Corruption kills. Money that was stolen from the health budget over the last years is now not available at this crucial point when Kenya needs every shilling it can find to fight Covid-19.
A crisis in Kenya has in the past been an opportunity for many to steal. I say this as an ambassador from a country, Switzerland, in which such stolen money has been hidden in the past. I say this because right now, my country has no wish to be the repository of such stolen money. Covid-19 is an opportunity for Kenya to change track and turn corruption into something of the past. Kenya in post-Covid-19 will only be a bright one without corruption.
A visionary country
There is one more thing that is important when answering the question ‘Kenya: Post Covid-19?’
In my last article analysing the current crisis from a historical perspective, I wrote: “What we need, once this crisis is over, is a new international consensus and structures that are able to maintain global peace and sustainable development – as the world community tried (and failed) after 1918 with the attempts to establish the League of Nations in Geneva; and again after 1945 with the successful creation of the United Nations in New York.”
What could this mean for Kenya Post-Covid-19?
The most important ingredient of 75 years of uninterrupted peace in Europe was the vision to create a united Europe, today’s European Union. After the Second World War ended in 1945, Christian-Democratic politicians from France, Italy, Austria, Germany and other European countries came together with a vision of a peaceful Europe. That vision – the so-called Schuman Declaration in 1950 – was to be a guiding light and reference point for generations of European politicians.
It all started with a plan ‘to place French and West German production of coal and steel under one common high authority. This organisation would be open to participation of other Western European countries. This cooperation was to be designed in such a way as to create common interests between European countries, which would lead to gradual political integration, a condition for the pacification of relations between them.’
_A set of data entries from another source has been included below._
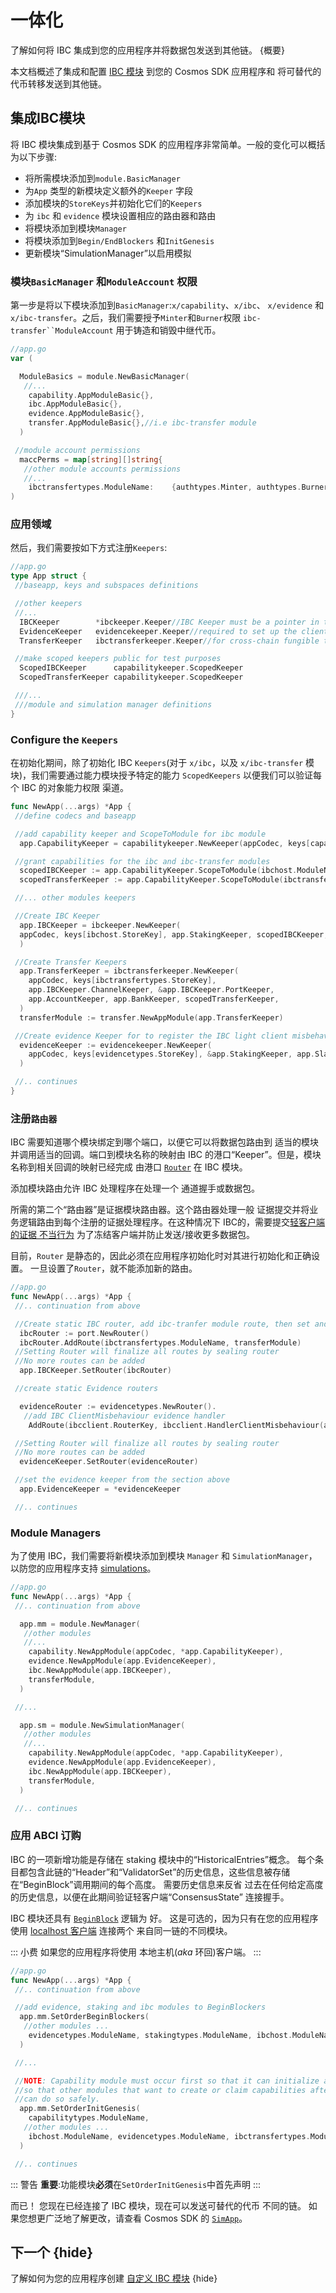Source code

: # 一体化

了解如何将 IBC 集成到您的应用程序并将数据包发送到其他链。 {概要}

本文档概述了集成和配置 [IBC
模块](https://github.com/cosmos/ibc-go/tree/main/modules/core) 到您的 Cosmos SDK 应用程序和
将可替代的代币转移发送到其他链。

## 集成IBC模块

将 IBC 模块集成到基于 Cosmos SDK 的应用程序非常简单。一般的变化可以概括为以下步骤:

- 将所需模块添加到`module.BasicManager`
- 为`App` 类型的新模块定义额外的`Keeper` 字段
- 添加模块的`StoreKeys`并初始化它们的`Keepers`
- 为 `ibc` 和 `evidence` 模块设置相应的路由器和路由
- 将模块添加到模块`Manager`
- 将模块添加到`Begin/EndBlockers` 和`InitGenesis`
- 更新模块“SimulationManager”以启用模拟

### 模块`BasicManager` 和`ModuleAccount` 权限

第一步是将以下模块添加到`BasicManager`:`x/capability`、`x/ibc`、
`x/evidence` 和 `x/ibc-transfer`。之后，我们需要授予`Minter`和`Burner`权限
`ibc-transfer``ModuleAccount` 用于铸造和销毁中继代币。 

```go
//app.go
var (

  ModuleBasics = module.NewBasicManager(
   //...
    capability.AppModuleBasic{},
    ibc.AppModuleBasic{},
    evidence.AppModuleBasic{},
    transfer.AppModuleBasic{},//i.e ibc-transfer module
  )

 //module account permissions
  maccPerms = map[string][]string{
   //other module accounts permissions
   //...
    ibctransfertypes.ModuleName:    {authtypes.Minter, authtypes.Burner},
)
```

### 应用领域

然后，我们需要按如下方式注册`Keepers`: 

```go
//app.go
type App struct {
 //baseapp, keys and subspaces definitions

 //other keepers
 //...
  IBCKeeper        *ibckeeper.Keeper//IBC Keeper must be a pointer in the app, so we can SetRouter on it correctly
  EvidenceKeeper   evidencekeeper.Keeper//required to set up the client misbehaviour route
  TransferKeeper   ibctransferkeeper.Keeper//for cross-chain fungible token transfers

 //make scoped keepers public for test purposes
  ScopedIBCKeeper      capabilitykeeper.ScopedKeeper
  ScopedTransferKeeper capabilitykeeper.ScopedKeeper

 ///...
 ///module and simulation manager definitions
}
```

### Configure the `Keepers`

在初始化期间，除了初始化 IBC `Keepers`(对于 `x/ibc`，以及
`x/ibc-transfer` 模块)，我们需要通过能力模块授予特定的能力
`ScopedKeepers` 以便我们可以验证每个 IBC 的对象能力权限
渠道。 

```go
func NewApp(...args) *App {
 //define codecs and baseapp

 //add capability keeper and ScopeToModule for ibc module
  app.CapabilityKeeper = capabilitykeeper.NewKeeper(appCodec, keys[capabilitytypes.StoreKey], memKeys[capabilitytypes.MemStoreKey])

 //grant capabilities for the ibc and ibc-transfer modules
  scopedIBCKeeper := app.CapabilityKeeper.ScopeToModule(ibchost.ModuleName)
  scopedTransferKeeper := app.CapabilityKeeper.ScopeToModule(ibctransfertypes.ModuleName)

 //... other modules keepers

 //Create IBC Keeper
  app.IBCKeeper = ibckeeper.NewKeeper(
  appCodec, keys[ibchost.StoreKey], app.StakingKeeper, scopedIBCKeeper,
  )

 //Create Transfer Keepers
  app.TransferKeeper = ibctransferkeeper.NewKeeper(
    appCodec, keys[ibctransfertypes.StoreKey],
    app.IBCKeeper.ChannelKeeper, &app.IBCKeeper.PortKeeper,
    app.AccountKeeper, app.BankKeeper, scopedTransferKeeper,
  )
  transferModule := transfer.NewAppModule(app.TransferKeeper)

 //Create evidence Keeper for to register the IBC light client misbehaviour evidence route
  evidenceKeeper := evidencekeeper.NewKeeper(
    appCodec, keys[evidencetypes.StoreKey], &app.StakingKeeper, app.SlashingKeeper,
  )

 //.. continues
}
```

### 注册`路由器`

IBC 需要知道哪个模块绑定到哪个端口，以便它可以将数据包路由到
适当的模块并调用适当的回调。端口到模块名称的映射由
IBC 的港口“Keeper”。但是，模块名称到相关回调的映射已经完成
由港口
[`Router`](https://github.com/cosmos/ibc-go/blob/main/modules/core/05-port/types/router.go) 在
IBC 模块。

添加模块路由允许 IBC 处理程序在处理一个
通道握手或数据包。

所需的第二个“路由器”是证据模块路由器。这个路由器处理一般
证据提交并将业务逻辑路由到每个注册的证据处理程序。在这种情况下
IBC的，需要提交[轻客户端的证据
不当行为](https://github.com/cosmos/ics/tree/master/spec/ics-002-client-semantics#misbehaviour)
为了冻结客户端并防止发送/接收更多数据包。

目前，`Router` 是静态的，因此必须在应用程序初始化时对其进行初始化和正确设置。
一旦设置了`Router`，就不能添加新的路由。 

```go
//app.go
func NewApp(...args) *App {
 //.. continuation from above

 //Create static IBC router, add ibc-tranfer module route, then set and seal it
  ibcRouter := port.NewRouter()
  ibcRouter.AddRoute(ibctransfertypes.ModuleName, transferModule)
 //Setting Router will finalize all routes by sealing router
 //No more routes can be added
  app.IBCKeeper.SetRouter(ibcRouter)

 //create static Evidence routers

  evidenceRouter := evidencetypes.NewRouter().
   //add IBC ClientMisbehaviour evidence handler
    AddRoute(ibcclient.RouterKey, ibcclient.HandlerClientMisbehaviour(app.IBCKeeper.ClientKeeper))

 //Setting Router will finalize all routes by sealing router
 //No more routes can be added
  evidenceKeeper.SetRouter(evidenceRouter)

 //set the evidence keeper from the section above
  app.EvidenceKeeper = *evidenceKeeper

 //.. continues
```

### Module Managers

为了使用 IBC，我们需要将新模块添加到模块 `Manager` 和 `SimulationManager`，以防您的应用程序支持 [simulations](./../building-modules/simulator.md)。 

```go
//app.go
func NewApp(...args) *App {
 //.. continuation from above

  app.mm = module.NewManager(
   //other modules
   //...
    capability.NewAppModule(appCodec, *app.CapabilityKeeper),
    evidence.NewAppModule(app.EvidenceKeeper),
    ibc.NewAppModule(app.IBCKeeper),
    transferModule,
  )

 //...

  app.sm = module.NewSimulationManager(
   //other modules
   //...
    capability.NewAppModule(appCodec, *app.CapabilityKeeper),
    evidence.NewAppModule(app.EvidenceKeeper),
    ibc.NewAppModule(app.IBCKeeper),
    transferModule,
  )

 //.. continues
```

### 应用 ABCI 订购

IBC 的一项新增功能是存储在 staking 模块中的“HistoricalEntries”概念。
每个条目都包含此链的“Header”和“ValidatorSet”的历史信息，这些信息被存储
在“BeginBlock”调用期间的每个高度。 需要历史信息来反省
过去在任何给定高度的历史信息，以便在此期间验证轻客户端“ConsensusState”
连接握手。

IBC 模块还具有
[`BeginBlock`](https://github.com/cosmos/ibc-go/blob/main/modules/core/02-client/abci.go) 逻辑为
好。 这是可选的，因为只有在您的应用程序使用 [localhost
客户端](https://github.com/cosmos/ibc/tree/master/spec/client/ics-009-loopback-client) 连接两个
来自同一链的不同模块。

::: 小费
如果您的应用程序将使用
本地主机(_aka_ 环回)客户端。
::: 

```go
//app.go
func NewApp(...args) *App {
 //.. continuation from above

 //add evidence, staking and ibc modules to BeginBlockers
  app.mm.SetOrderBeginBlockers(
   //other modules ...
    evidencetypes.ModuleName, stakingtypes.ModuleName, ibchost.ModuleName,
  )

 //...

 //NOTE: Capability module must occur first so that it can initialize any capabilities
 //so that other modules that want to create or claim capabilities afterwards in InitChain
 //can do so safely.
  app.mm.SetOrderInitGenesis(
    capabilitytypes.ModuleName,
   //other modules ...
    ibchost.ModuleName, evidencetypes.ModuleName, ibctransfertypes.ModuleName,
  )

 //.. continues
```

::: 警告
**重要**:功能模块**必须**在`SetOrderInitGenesis`中首先声明
:::

而已！ 您现在已经连接了 IBC 模块，现在可以发送可替代的代币
不同的链。 如果您想更广泛地了解更改，请查看 Cosmos SDK 的
[`SimApp`](https://github.com/cosmos/ibc-go/blob/main/testing/simapp/app.go)。

## 下一个 {hide}

了解如何为您的应用程序创建 [自定义 IBC 模块](./custom.md) {hide}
European leaders all worked together to make that vision a reality. They succeeded. This success did not come all at once. It involved many interim steps and faced setbacks. But the European leaders who backed it never lost sight of their ultimate objective.
What I am trying to say is the following; Kenya as one of the most important countries of Sub-Saharan Africa could be what the Christian-democratic politicians were after World War II – one of the visionaries of Eastern Africa and the entire African continent.
Crisis is opportunity
Kenya together with other leading African countries has the opportunity to make the African Continental Free Trade Area a reality and quicker. Kenya also has the opportunity to make the East African Community a truly economically and politically integrated region. This is Kenya’s opportunity to make both visions a reality.
Now let us have a glimpse into Kenya’s future. I hope that future historians will record that Kenya in post-Covid-19 grew from a regional health hub for Eastern Africa and the Horn of Africa into the ‘India of Africa’ where people from all over the world fly to have medical treatment.
I hope that future historians will bear witness that Kenya in post-Covid-19 became the country where all the rich people of the world would like to retire because they will find well-educated and eloquent Kenyans to take care of them; they will find low levels of corruption and therefore high levels of security; they will bring their money to Kenya to be managed by trusted and skillful Kenyan bankers.
Digitalisation and innovation will be part of these retirees daily lives. They will live in a fully integrated East African Community and in a continent where trade and people flow freely.